Twitter Death Hoaxes dataset
datasetposted on 25.03.2019 by Arkaitz Zubiaga
Datasets usually provide raw data for analysis. This raw data often comes in spreadsheet form, but can be any collection of data, on which analysis can be performed.
This is a dataset of death reports collected from Twitter between 1st January, 2012 and 31st December, 2014. It was collected by tracking the keyword 'RIP', and matching those tweets in which a name is mentioned next to RIP. Matching names were identified by using Wikidata as a database of names.
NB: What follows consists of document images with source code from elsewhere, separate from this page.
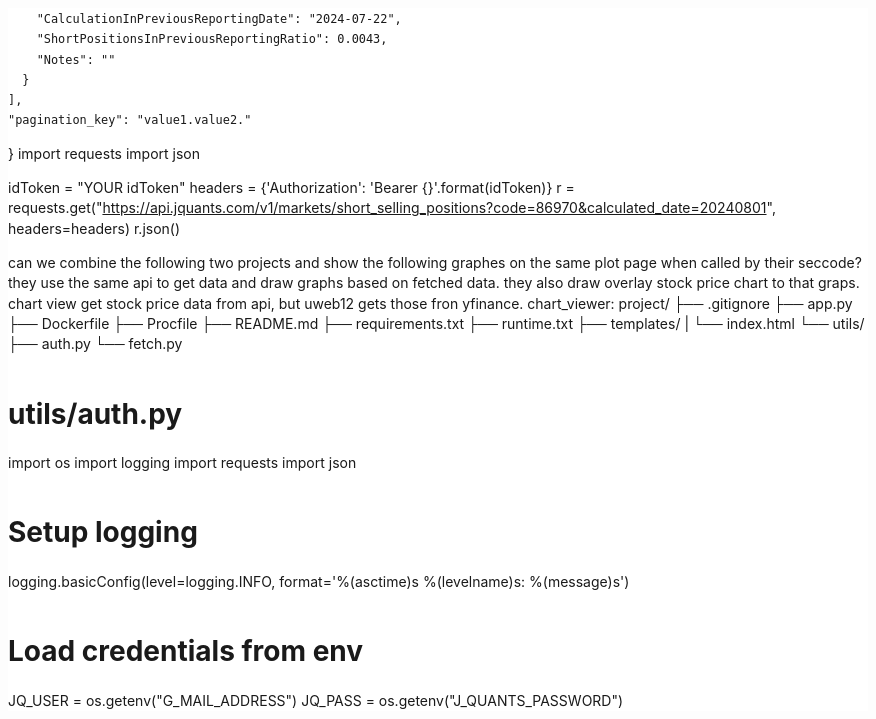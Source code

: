         "CalculationInPreviousReportingDate": "2024-07-22",
        "ShortPositionsInPreviousReportingRatio": 0.0043,
        "Notes": ""
      }
    ],
    "pagination_key": "value1.value2."
}
import requests
import json

idToken = "YOUR idToken"
headers = {'Authorization': 'Bearer {}'.format(idToken)}
r = requests.get("https://api.jquants.com/v1/markets/short_selling_positions?code=86970&calculated_date=20240801", headers=headers)
r.json()

can we combine the following two projects and show the following graphes on the same plot page when called by their seccode?
they use the same api to get data and draw graphs based on fetched data. they also draw overlay stock price chart to that graps. chart view get stock price data from api, but uweb12 gets those fron yfinance.
chart_viewer:
project/
├── .gitignore
├── app.py
├── Dockerfile
├── Procfile
├── README.md
├── requirements.txt
├── runtime.txt
├── templates/
|        └── index.html
└── utils/
       ├── auth.py
       └── fetch.py
# utils/auth.py

import os
import logging
import requests
import json

# Setup logging
logging.basicConfig(level=logging.INFO, format='%(asctime)s %(levelname)s: %(message)s')

# Load credentials from env
JQ_USER = os.getenv("G_MAIL_ADDRESS")
JQ_PASS = os.getenv("J_QUANTS_PASSWORD")
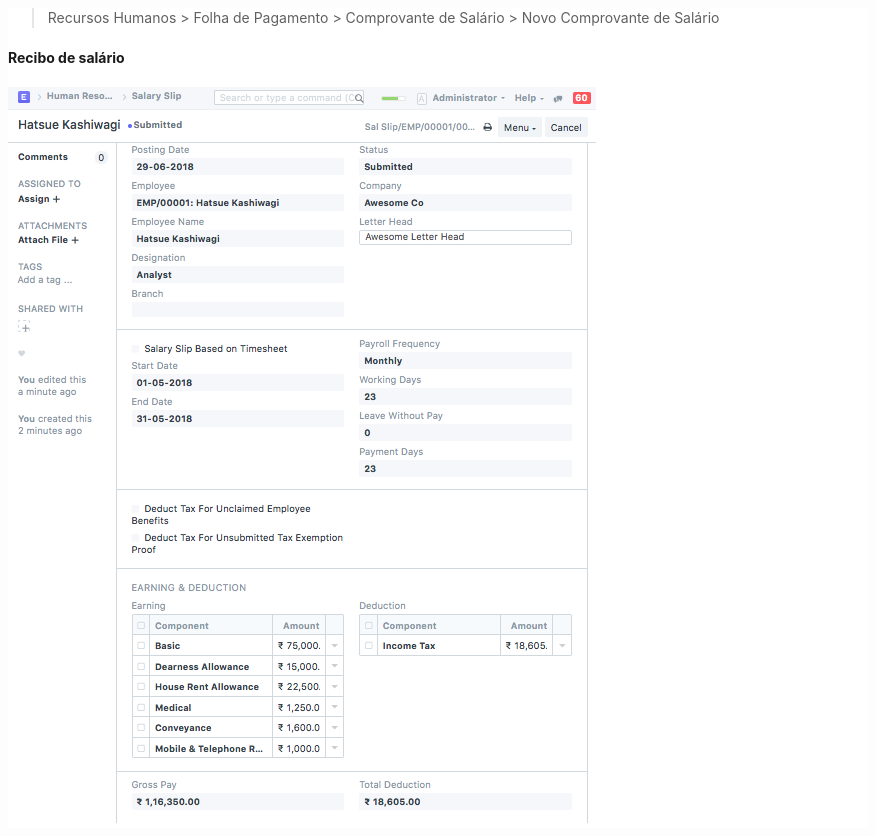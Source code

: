 > Recursos Humanos > Folha de Pagamento > Comprovante de Salário > Novo Comprovante de Salário


#### Recibo de salário


![Recibo de salário](/files/salary-slip.png)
For more details, please refer to the paper:
The dataset contains 4,007 death reports, of which 2,301 are real deaths, 1,092 are commemorations and 614 are fake deaths.
Along with this dataset, the word embeddings models used in this paper are also provided.
This dataset is released in accordance with Twitter's TOS, which allows sharing of tweet IDs and are intended for non-commercial research.
Note: Twitter's developer policy doesn't allow sharing more than 1,500,000 tweet IDs (https://dev.twitter.com/overview/terms/policy#updated-policy), unless the author is affiliated with an academic institution (which is my case) and tweet IDs are solely used for non-commercial purposes (https://twittercommunity.com/t/policy-update-clarification-research-use-cases/87566). Hence, by downloading these datasets you agree that you will not use it for commercial purposes.